Rozdział XXV- Z powiewem zefiru

48 6 69
                                    



Gniady koń pędził żwawo przez trawiastą równinę, którą z rzadka porastały pojedyncze drzewa i krzewy. Galopował w stronę drogi powiatowej, prowadzącej do rodzinnej wioski jeźdźca. Umocowany na siodle młodzieniec pewnie trzymał lejce, a zawieszonej u pasa sakiewce chował miecz, uzbierane pieniądze, kilka drobiazgów z podróży i prezent od matki, który zawsze i wszędzie trzymał przy sobie. Wiatr rozwiewał mu czarne kosmyki, raz po raz zdmuchiwane z czoła przez powiew zefiru. Poranne słońce złociło swymi promieniami czarno-czerwony płaszcz nastolatka, targany przez siłę wiatru niczym łopocząca flaga szarżującej na wroga armii.

-Dalej, Mgiełko, przed siebie, dalej!- ponaglał swą urodziwą i wyraźnie zahartowaną w długich podróżach klacz.

Chłopak zatrzymał rączego wierzchowca dopiero wtedy, gdy dotarł do drogi. Z lekkim niepokojem spostrzegł, iż została ona obstawiona przez dość dobrze uzbrojone straże.

-Stać! Skąd to i dokąd się jedzie?- zapytał się surowym tonem strażnik z krótką bródką.

-Jadę do mojej rodzinnej wioski, a wracam ze stolicy. Proszę, mam tabliczkę.

Młody człowiek pokazał zawieszoną na sznurku okalającym szyję drewnianą tabliczkę z napisem „Akademia Mistrza Gu Sāhā".

-Czyżby od tego mistrza Gu?- zdziwił się wojownik.

-Dokładnie od tego, bohatera wojny z ordami, Obrońcy Narodu.- potwierdził młodzian. -Czy teraz, łaskawy panie, ... czy teraz wreszcie będę mógł przejechać?- zapytał z rosnącą w głosie niecierpliwością. -Tak właściwie, to skąd takie wzmożone środki ostrożności?

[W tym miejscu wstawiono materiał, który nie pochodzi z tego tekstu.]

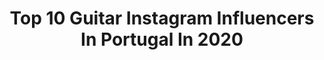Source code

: ---
title: Top 10 Guitar Instagram Influencers In Portugal In 2020
description: >-
  Find top guitar Instagram influencers in Portugal in 2020. Most popular hashtags: #music #guitar #photography.
platform: Instagram
hits: 20
text_top: Discover the most popular Instagram profiles on inBeat.
text_bottom: Our platform aggregates 20 Instagram influencers like this in Portugal for you to pitch.
profiles:
  - username: "jsemhusby"
    fullname: >-
      David Hložek
    bio: >-
      Ukulele and guitar player🎼 Chess♞ #creepcrew member 🐢
    location: "Portugal"
    followers: 74693
    engagement: 1562
    commentsToLikes: 0.002895
    id: ck5hpwx7ps40n0i11kab6l8ll
    verified: false
    hashtags: ""
  - username: "fidelpairen"
    fullname: >-
      F I D E L   P A I R É N
    bio: >-
      Nuevo Single X de Septiembre (10/9) Profe de guitarra (online/presenciales) Escúchame en Spotify ⤵️
    location: "Portugal"
    followers: 10519
    engagement: 627
    commentsToLikes: 0.070406
    id: ck5hdfdssn57u0i114k2mlpip
    verified: false
    hashtags: "#ot2020, #otvalencia, #nature, #ot"
  - username: "nikazh_model"
    fullname: >-
      Veronika Zhukova
    bio: >-
      Alternative model 📸 🇵🇹 Hairdresser 💇💇‍♂️ @natalicabeleireirosleiria Makeup artist 💄🎨 @nika_beauty_art
    location: "Portugal"
    followers: 2655
    engagement: 759
    commentsToLikes: 0.071062
    id: ck8sz2qxamy8x0j78lgitat69
    verified: false
    hashtags: "#shootingday, #portraits, #feelinggood, #globeportraits"
  - username: "rustymusik"
    fullname: >-
      R U S T Y
    bio: >-
      👤 DJ / PRODUCER 🎹 🎧 Dj Oficial: @pirukamc | @swagon_official 4x PLATINUM 💿 1x PLATINUM ALBUM 💽 2x GOLD 📀 Best Music Award 2008 🏆🇵🇹
    location: "Portugal"
    followers: 11189
    engagement: 759
    commentsToLikes: 0.023728
    id: ck6u9sr1xzfhf0j71smgl42mf
    verified: false
    hashtags: "#bangers, #beats, #beatmaker, #hiphop"
  - username: "marciofaugusto"
    fullname: >-
      Márcio Augusto
    bio: >-
      👋🏼 🎸 ▪️Musician | Bass Player ▪️Lisbon, Portugal📍
    location: "Portugal"
    followers: 14269
    engagement: 509
    commentsToLikes: 0.108863
    id: ck5hled1ak2i80i119d3rr1yv
    verified: false
    hashtags: "#bassplayersunited, #bassplayers, #bassgram, #baixos"
  - username: "diegosilvadance"
    fullname: >-
      Diego 🇧🇷
    bio: >-
      🥵
    location: "Portugal"
    followers: 3580
    engagement: 1328
    commentsToLikes: 0.053462
    id: ck6uhae1b7ywc0j71hmhzdbb2
    verified: false
    hashtags: "#challenge, #dancevideo, #dance, #choreo"
  - username: "weirdoluis"
    fullname: >-
      𝕷𝖚𝖎𝖘 𝕭𝖆𝖕𝖙𝖎𝖘𝖙𝖆
    bio: >-
      ★@weirdohelena★ created and performed by moi ★An artist with no limits in terms of medium (makeup illustration music) for now ★London, UK/ Madeira, PT
    location: "Portugal"
    followers: 43652
    engagement: 204
    commentsToLikes: 0.022176
    id: ck0u841gr6jcj0i19grbzz3wm
    verified: false
    hashtags: "#eye, #marilynmonroe, #familymakeup, #prosthetics"
  - username: "agold"
    fullname: >-
      A-Gold | DJ
    bio: >-
      Dj/Producer @swagon_official @djcity @doublecheesemusic @realizelab
    location: "Portugal"
    followers: 15064
    engagement: 215
    commentsToLikes: 0.031069
    id: ck6u9sw8zzgcm0j71voghiiu8
    verified: false
    hashtags: "#artist, #instagram, #hiphop, #producer"
  - username: "joaolourencomusic"
    fullname: >-
      João Lourenço | Guitar Player
    bio: >-
      MUSIC PRODUCER & COMPOSER 🎸 📍from Portugal MEU DEUS - @plutonio2765 💿💿 Double Platinum Record⬇️
    location: "Portugal"
    followers: 2149
    engagement: 1333
    commentsToLikes: 0.059729
    id: ckf5vbjxno0350j23f8o6zgfm
    verified: false
    hashtags: "#blackouttuesday"
  - username: "rhandelguise"
    fullname: >-
      
    bio: >-
      raquel händel guise porto | guimarães | esepf
    location: "Portugal"
    followers: 5398
    engagement: 2132
    commentsToLikes: 0.027188
    id: ckapcn0994erl0i786f3dnroh
    verified: false
    hashtags: "#bershkastyle"
---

-Są konieczne, gdyż w okolicy ostatnio nie jest bezpiecznie.- wyjaśnił mężczyzna.

-Jak to, jakieś napady?

-I to nie byle jakie. Atak na klasztor i porwanie strażników. A teraz jedź młodzieńcze, nie zabieramy ci czasu. Proszę pozdrowić Wielkiego Gu, to wspaniały strateg, służyłem mu na północnym froncie!- poprosił żołnierz. Chłopak lekko skinął głową i popędził dalej.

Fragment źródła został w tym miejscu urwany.